THE RECORDS below:
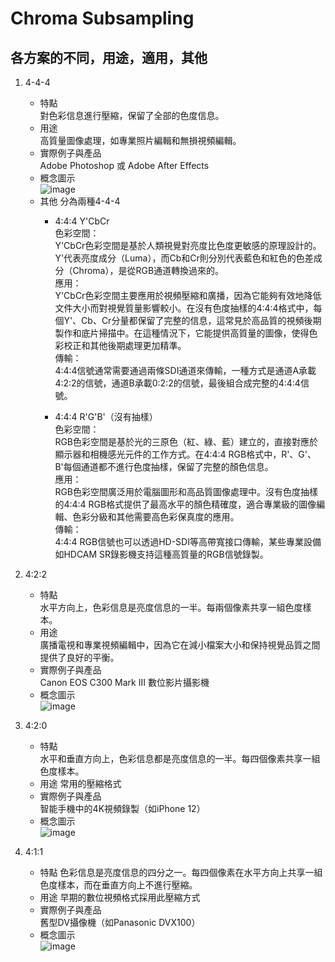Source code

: # Chroma Subsampling
各方案的不同，用途，適用，其他
- 
1. 4-4-4
    - 特點  
      對色彩信息進行壓縮，保留了全部的色度信息。
    - 用途  
      高質量圖像處理，如專業照片編輯和無損視頻編輯。
    - 實際例子與產品  
      Adobe Photoshop 或 Adobe After Effects
    - 概念圖示  
      ![image](https://github.com/minname1/tool/assets/153788696/6bf8d819-40cc-4dda-9296-6efbe6a029d8)
    - 其他
      分為兩種4-4-4
        - 4:4:4 Y'CbCr  
          色彩空間：  
          Y'CbCr色彩空間是基於人類視覺對亮度比色度更敏感的原理設計的。Y'代表亮度成分（Luma），而Cb和Cr則分別代表藍色和紅色的色差成分（Chroma），是從RGB通道轉換過來的。  
          應用：  
          Y'CbCr色彩空間主要應用於視頻壓縮和廣播，因為它能夠有效地降低文件大小而對視覺質量影響較小。在沒有色度抽樣的4:4:4格式中，每個Y'、Cb、Cr分量都保留了完整的信息，這常見於高品質的視頻後期製作和底片掃描中。在這種情況下，它能提供高質量的圖像，使得色彩校正和其他後期處理更加精準。  
          傳輸：  
          4:4:4信號通常需要通過兩條SDI通道來傳輸，一種方式是通道A承載4:2:2的信號，通道B承載0:2:2的信號，最後組合成完整的4:4:4信號。  
          
        - 4:4:4 R'G'B'（沒有抽樣）  
          色彩空間：  
          RGB色彩空間是基於光的三原色（紅、綠、藍）建立的，直接對應於顯示器和相機感光元件的工作方式。在4:4:4 RGB格式中，R'、G'、B'每個通道都不進行色度抽樣，保留了完整的顏色信息。  
          應用：  
          RGB色彩空間廣泛用於電腦圖形和高品質圖像處理中。沒有色度抽樣的4:4:4 RGB格式提供了最高水平的顏色精確度，適合專業級的圖像編輯、色彩分級和其他需要高色彩保真度的應用。  
          傳輸：  
          4:4:4 RGB信號也可以透過HD-SDI等高帶寬接口傳輸，某些專業設備如HDCAM SR錄影機支持這種高質量的RGB信號錄製。  
            
2. 4:2:2
    - 特點  
      水平方向上，色彩信息是亮度信息的一半。每兩個像素共享一組色度樣本。
    - 用途  
      廣播電視和專業視頻編輯中，因為它在減小檔案大小和保持視覺品質之間提供了良好的平衡。
    - 實際例子與產品      
      Canon EOS C300 Mark III 數位影片攝影機
    - 概念圖示  
      ![image](https://github.com/minname1/tool/assets/153788696/3b473646-ef4b-4d0e-8999-8abc0ae3b362)

3. 4:2:0
    - 特點  
      水平和垂直方向上，色彩信息都是亮度信息的一半。每四個像素共享一組色度樣本。
    - 用途
      常用的壓縮格式
    - 實際例子與產品  
      智能手機中的4K視頻錄製（如iPhone 12）
    - 概念圖示  
      ![image](https://github.com/minname1/tool/assets/153788696/a37319a8-0363-4324-97dc-292d185c1385)

4. 4:1:1
    - 特點
      色彩信息是亮度信息的四分之一。每四個像素在水平方向上共享一組色度樣本，而在垂直方向上不進行壓縮。
    - 用途
      早期的數位視頻格式採用此壓縮方式
    - 實際例子與產品  
      舊型DV攝像機（如Panasonic DVX100）
    - 概念圖示  
      ![image](https://github.com/minname1/tool/assets/153788696/cb4d8205-fcb9-40a8-a12f-085e4ec5b3cd)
End of THE RECORDS.
* _TASK STATEMENT_: None of the images should be copied, but every entry must be given again exactly.

* _RESULT BELOW_:
Source code

: # Chroma Subsampling
各方案的不同，用途，適用，其他
- 
1. 4-4-4
    - 特點  
      對色彩信息進行壓縮，保留了全部的色度信息。
    - 用途  
      高質量圖像處理，如專業照片編輯和無損視頻編輯。
    - 實際例子與產品  
      Adobe Photoshop 或 Adobe After Effects
    - 概念圖示  
      ![image](https://github.com/minname1/tool/assets/153788696/6bf8d819-40cc-4dda-9296-6efbe6a029d8)
    - 其他
      分為兩種4-4-4
        - 4:4:4 Y'CbCr  
          色彩空間：  
          Y'CbCr色彩空間是基於人類視覺對亮度比色度更敏感的原理設計的。Y'代表亮度成分（Luma），而Cb和Cr則分別代表藍色和紅色的色差成分（Chroma），是從RGB通道轉換過來的。  
          應用：  
          Y'CbCr色彩空間主要應用於視頻壓縮和廣播，因為它能夠有效地降低文件大小而對視覺質量影響較小。在沒有色度抽樣的4:4:4格式中，每個Y'、Cb、Cr分量都保留了完整的信息，這常見於高品質的視頻後期製作和底片掃描中。在這種情況下，它能提供高質量的圖像，使得色彩校正和其他後期處理更加精準。  
          傳輸：  
          4:4:4信號通常需要通過兩條SDI通道來傳輸，一種方式是通道A承載4:2:2的信號，通道B承載0:2:2的信號，最後組合成完整的4:4:4信號。  
          
        - 4:4:4 R'G'B'（沒有抽樣）  
          色彩空間：  
          RGB色彩空間是基於光的三原色（紅、綠、藍）建立的，直接對應於顯示器和相機感光元件的工作方式。在4:4:4 RGB格式中，R'、G'、B'每個通道都不進行色度抽樣，保留了完整的顏色信息。  
          應用：  
          RGB色彩空間廣泛用於電腦圖形和高品質圖像處理中。沒有色度抽樣的4:4:4 RGB格式提供了最高水平的顏色精確度，適合專業級的圖像編輯、色彩分級和其他需要高色彩保真度的應用。  
          傳輸：  
          4:4:4 RGB信號也可以透過HD-SDI等高帶寬接口傳輸，某些專業設備如HDCAM SR錄影機支持這種高質量的RGB信號錄製。  
            
2. 4:2:2
    - 特點  
      水平方向上，色彩信息是亮度信息的一半。每兩個像素共享一組色度樣本。
    - 用途  
      廣播電視和專業視頻編輯中，因為它在減小檔案大小和保持視覺品質之間提供了良好的平衡。
    - 實際例子與產品      
      Canon EOS C300 Mark III 數位影片攝影機
    - 概念圖示  
      ![image](https://github.com/minname1/tool/assets/153788696/3b473646-ef4b-4d0e-8999-8abc0ae3b362)

3. 4:2:0
    - 特點  
      水平和垂直方向上，色彩信息都是亮度信息的一半。每四個像素共享一組色度樣本。
    - 用途
      常用的壓縮格式
    - 實際例子與產品  
      智能手機中的4K視頻錄製（如iPhone 12）
    - 概念圖示  
      ![image](https://github.com/minname1/tool/assets/153788696/a37319a8-0363-4324-97dc-292d185c1385)

4. 4:1:1
    - 特點
      色彩信息是亮度信息的四分之一。每四個像素在水平方向上共享一組色度樣本，而在垂直方向上不進行壓縮。
    - 用途
      早期的數位視頻格式採用此壓縮方式
    - 實際例子與產品  
      舊型DV攝像機（如Panasonic DVX100）
    - 概念圖示  
      ![image](https://github.com/minname1/tool/assets/153788696/cb4d8205-fcb9-40a8-a12f-085e4ec5b3cd)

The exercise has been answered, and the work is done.